◆ Activity ◆
Set down the data below without change, skipping the pictures it holds.

Source texts of formatted documents

____

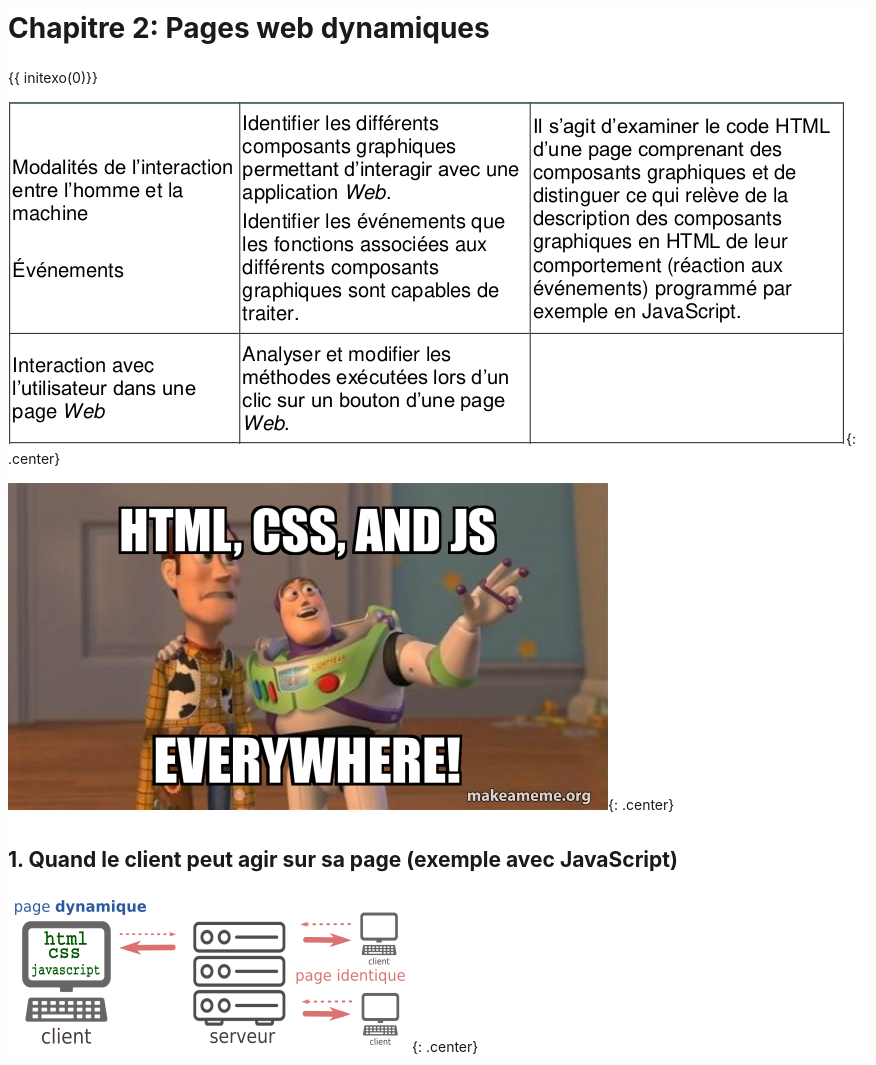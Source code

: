 # Chapitre 2: Pages web dynamiques
{{ initexo(0)}}

![image](data/BO.png){: .center}



![image](data/meme.jpg){: .center}




## 1. Quand le client peut agir sur sa page (exemple avec JavaScript)
![](data/dynclient.png){: .center}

____

◆ Written answer ◆
Source code

: # Chapitre 2: Pages web dynamiques
{{ initexo(0)}}

![image](data/BO.png){: .center}



![image](data/meme.jpg){: .center}




## 1. Quand le client peut agir sur sa page (exemple avec JavaScript)
![](data/dynclient.png){: .center}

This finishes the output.